● WHAT IS EXPECTED:
Take the line that has "出願者は，志望順位を決めた上" in it and every line after it to the end of the entries, and reproduce them exactly.

━━━━━━━━

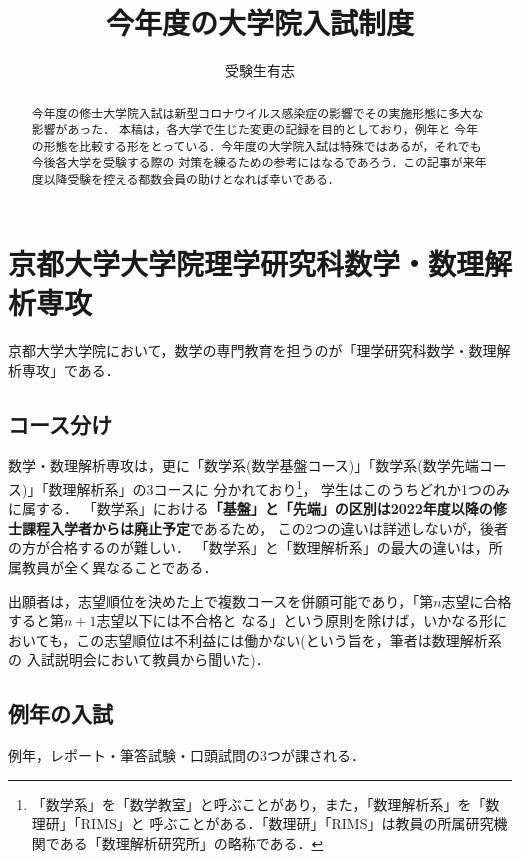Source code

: \documentclass[uplatex]{jsarticle}
\title{今年度の大学院入試制度}
\author{受験生有志}
\date{}
\begin{document}
\maketitle

\begin{abstract}
今年度の修士大学院入試は新型コロナウイルス感染症の影響でその実施形態に多大な影響があった．
本稿は，各大学で生じた変更の記録を目的としており，例年と
今年の形態を比較する形をとっている．今年度の大学院入試は特殊ではあるが，それでも今後各大学を受験する際の
対策を練るための参考にはなるであろう．この記事が来年度以降受験を控える都数会員の助けとなれば幸いである．
\end{abstract}

\tableofcontents

\newpage
\section*{京都大学大学院理学研究科数学・数理解析専攻}
京都大学大学院において，数学の専門教育を担うのが「理学研究科数学・数理解析専攻」である．
\subsection*{コース分け}
数学・数理解析専攻は，更に「数学系(数学基盤コース)」「数学系(数学先端コース)」「数理解析系」の3コースに
分かれており\footnote{「数学系」を「数学教室」と呼ぶことがあり，また，「数理解析系」を「数理研」「RIMS」と
呼ぶことがある．「数理研」「RIMS」は教員の所属研究機関である「数理解析研究所」の略称である．}，
学生はこのうちどれか1つのみに属する．
「数学系」における\textbf{「基盤」と「先端」の区別は2022年度以降の修士課程入学者からは廃止予定}であるため，
この2つの違いは詳述しないが，後者の方が合格するのが難しい．
「数学系」と「数理解析系」の最大の違いは，所属教員が全く異なることである．

出願者は，志望順位を決めた上で複数コースを併願可能であり，「第$n$志望に合格すると第$n+1$志望以下には不合格と
なる」という原則を除けば，いかなる形においても，この志望順位は不利益には働かない(という旨を，筆者は数理解析系の
入試説明会において教員から聞いた)．
\subsection*{例年の入試}
例年，レポート・筆答試験・口頭試問の3つが課される．
\end{document}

━━━━━━━━

● EXPECTED OUTPUT:
出願者は，志望順位を決めた上で複数コースを併願可能であり，「第$n$志望に合格すると第$n+1$志望以下には不合格と
なる」という原則を除けば，いかなる形においても，この志望順位は不利益には働かない(という旨を，筆者は数理解析系の
入試説明会において教員から聞いた)．
\subsection*{例年の入試}
例年，レポート・筆答試験・口頭試問の3つが課される．
\end{document}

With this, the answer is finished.